> **Problem requirements**
Search the records below for "[photo](https://www.instagram.com/novemberborn/). I'm on". Return that line and all remaining lines exactly.

--- Information supplied Enclosed Below ---

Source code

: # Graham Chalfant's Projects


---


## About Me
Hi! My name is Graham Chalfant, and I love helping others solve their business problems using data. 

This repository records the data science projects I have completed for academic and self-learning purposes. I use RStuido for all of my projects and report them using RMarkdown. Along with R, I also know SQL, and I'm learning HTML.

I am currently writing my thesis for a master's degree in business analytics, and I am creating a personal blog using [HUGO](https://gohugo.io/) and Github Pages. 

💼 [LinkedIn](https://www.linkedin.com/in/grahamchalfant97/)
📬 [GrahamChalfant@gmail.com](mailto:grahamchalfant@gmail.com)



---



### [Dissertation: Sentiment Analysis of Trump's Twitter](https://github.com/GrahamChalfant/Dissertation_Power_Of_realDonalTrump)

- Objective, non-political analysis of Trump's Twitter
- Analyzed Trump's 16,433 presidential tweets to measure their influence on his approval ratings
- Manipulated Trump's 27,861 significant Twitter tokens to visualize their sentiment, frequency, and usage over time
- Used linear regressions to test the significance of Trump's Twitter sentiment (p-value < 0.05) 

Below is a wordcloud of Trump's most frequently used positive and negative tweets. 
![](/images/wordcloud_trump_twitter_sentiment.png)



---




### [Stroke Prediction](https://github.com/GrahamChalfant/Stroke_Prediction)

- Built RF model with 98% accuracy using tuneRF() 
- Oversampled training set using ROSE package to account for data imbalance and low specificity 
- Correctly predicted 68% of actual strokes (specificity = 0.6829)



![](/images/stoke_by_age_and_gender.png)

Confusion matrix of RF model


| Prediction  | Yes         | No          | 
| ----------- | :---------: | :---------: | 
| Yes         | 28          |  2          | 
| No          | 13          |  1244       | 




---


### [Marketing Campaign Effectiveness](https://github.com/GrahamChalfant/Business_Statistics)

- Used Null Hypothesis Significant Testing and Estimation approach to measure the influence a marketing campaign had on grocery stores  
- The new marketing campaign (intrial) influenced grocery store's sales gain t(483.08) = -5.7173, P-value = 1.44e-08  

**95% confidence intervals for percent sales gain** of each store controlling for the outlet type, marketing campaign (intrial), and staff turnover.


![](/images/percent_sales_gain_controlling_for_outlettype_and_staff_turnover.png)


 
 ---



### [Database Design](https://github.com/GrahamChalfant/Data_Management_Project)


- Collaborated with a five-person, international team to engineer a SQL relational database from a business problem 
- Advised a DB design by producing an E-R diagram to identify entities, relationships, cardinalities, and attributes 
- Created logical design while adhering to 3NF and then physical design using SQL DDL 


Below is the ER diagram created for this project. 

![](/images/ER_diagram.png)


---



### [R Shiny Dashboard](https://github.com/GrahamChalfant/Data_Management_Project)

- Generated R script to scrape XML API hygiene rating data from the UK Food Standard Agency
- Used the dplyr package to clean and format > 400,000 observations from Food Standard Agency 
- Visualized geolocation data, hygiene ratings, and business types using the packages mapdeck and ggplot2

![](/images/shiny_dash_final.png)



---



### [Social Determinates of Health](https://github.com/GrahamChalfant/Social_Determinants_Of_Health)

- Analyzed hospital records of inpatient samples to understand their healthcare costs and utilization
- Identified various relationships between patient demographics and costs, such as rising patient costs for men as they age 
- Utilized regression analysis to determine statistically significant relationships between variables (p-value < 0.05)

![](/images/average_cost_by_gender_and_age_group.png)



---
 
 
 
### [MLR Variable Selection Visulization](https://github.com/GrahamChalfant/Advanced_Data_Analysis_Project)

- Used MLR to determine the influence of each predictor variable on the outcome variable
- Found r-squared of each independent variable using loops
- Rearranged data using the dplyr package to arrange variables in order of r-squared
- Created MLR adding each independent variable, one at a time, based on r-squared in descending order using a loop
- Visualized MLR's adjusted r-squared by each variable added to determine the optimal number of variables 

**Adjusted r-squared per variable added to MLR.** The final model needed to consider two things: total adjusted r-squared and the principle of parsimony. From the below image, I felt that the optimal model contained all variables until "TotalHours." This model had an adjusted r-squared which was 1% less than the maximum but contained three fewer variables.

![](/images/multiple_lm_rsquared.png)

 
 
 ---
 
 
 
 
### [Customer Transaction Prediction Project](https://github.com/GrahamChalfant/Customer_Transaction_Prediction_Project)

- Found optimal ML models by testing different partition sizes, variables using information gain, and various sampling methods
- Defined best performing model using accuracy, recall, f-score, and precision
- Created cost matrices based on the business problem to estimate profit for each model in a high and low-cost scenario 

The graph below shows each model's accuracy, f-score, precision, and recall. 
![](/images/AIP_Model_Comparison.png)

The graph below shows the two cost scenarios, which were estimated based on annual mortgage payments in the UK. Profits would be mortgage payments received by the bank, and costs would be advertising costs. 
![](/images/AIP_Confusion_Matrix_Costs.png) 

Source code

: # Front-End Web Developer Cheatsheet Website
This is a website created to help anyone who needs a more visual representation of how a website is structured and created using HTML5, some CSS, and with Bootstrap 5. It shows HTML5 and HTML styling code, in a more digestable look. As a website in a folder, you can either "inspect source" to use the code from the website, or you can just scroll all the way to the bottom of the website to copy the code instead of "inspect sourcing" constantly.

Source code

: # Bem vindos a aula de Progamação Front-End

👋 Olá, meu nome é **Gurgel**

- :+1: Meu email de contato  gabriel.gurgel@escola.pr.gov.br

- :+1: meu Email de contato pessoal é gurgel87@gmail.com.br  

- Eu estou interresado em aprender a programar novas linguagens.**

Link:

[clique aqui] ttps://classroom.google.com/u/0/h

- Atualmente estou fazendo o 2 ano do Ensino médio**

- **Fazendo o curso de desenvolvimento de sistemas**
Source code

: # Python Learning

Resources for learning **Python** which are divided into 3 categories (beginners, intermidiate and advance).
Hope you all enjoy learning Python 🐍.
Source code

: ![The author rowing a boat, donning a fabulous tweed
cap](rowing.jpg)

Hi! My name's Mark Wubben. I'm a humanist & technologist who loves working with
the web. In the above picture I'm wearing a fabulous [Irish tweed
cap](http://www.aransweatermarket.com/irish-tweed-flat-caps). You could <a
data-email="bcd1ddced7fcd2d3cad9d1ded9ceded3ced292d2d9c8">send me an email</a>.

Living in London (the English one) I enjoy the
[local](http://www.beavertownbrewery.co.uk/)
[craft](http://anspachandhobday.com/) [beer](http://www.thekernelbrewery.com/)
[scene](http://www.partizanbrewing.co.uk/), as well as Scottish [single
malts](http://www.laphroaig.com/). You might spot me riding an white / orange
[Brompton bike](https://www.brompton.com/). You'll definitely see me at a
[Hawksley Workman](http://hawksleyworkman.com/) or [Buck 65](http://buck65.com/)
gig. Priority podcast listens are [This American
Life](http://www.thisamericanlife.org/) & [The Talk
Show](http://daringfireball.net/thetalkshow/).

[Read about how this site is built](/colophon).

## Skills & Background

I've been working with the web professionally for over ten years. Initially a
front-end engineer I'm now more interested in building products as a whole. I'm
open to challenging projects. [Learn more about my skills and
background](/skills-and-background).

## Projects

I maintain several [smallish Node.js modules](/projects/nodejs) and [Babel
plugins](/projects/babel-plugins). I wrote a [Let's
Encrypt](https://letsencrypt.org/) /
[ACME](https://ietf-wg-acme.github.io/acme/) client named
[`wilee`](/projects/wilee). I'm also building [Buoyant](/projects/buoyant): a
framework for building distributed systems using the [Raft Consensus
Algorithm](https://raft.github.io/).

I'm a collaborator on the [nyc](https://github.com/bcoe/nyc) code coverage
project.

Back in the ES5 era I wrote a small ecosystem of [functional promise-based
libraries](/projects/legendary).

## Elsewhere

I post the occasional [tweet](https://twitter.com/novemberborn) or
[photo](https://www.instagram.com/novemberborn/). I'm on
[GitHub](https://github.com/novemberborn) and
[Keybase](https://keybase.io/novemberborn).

--- End of Enclosed Information supplied ---

> **Exercise response**
[photo](https://www.instagram.com/novemberborn/). I'm on
[GitHub](https://github.com/novemberborn) and
[Keybase](https://keybase.io/novemberborn).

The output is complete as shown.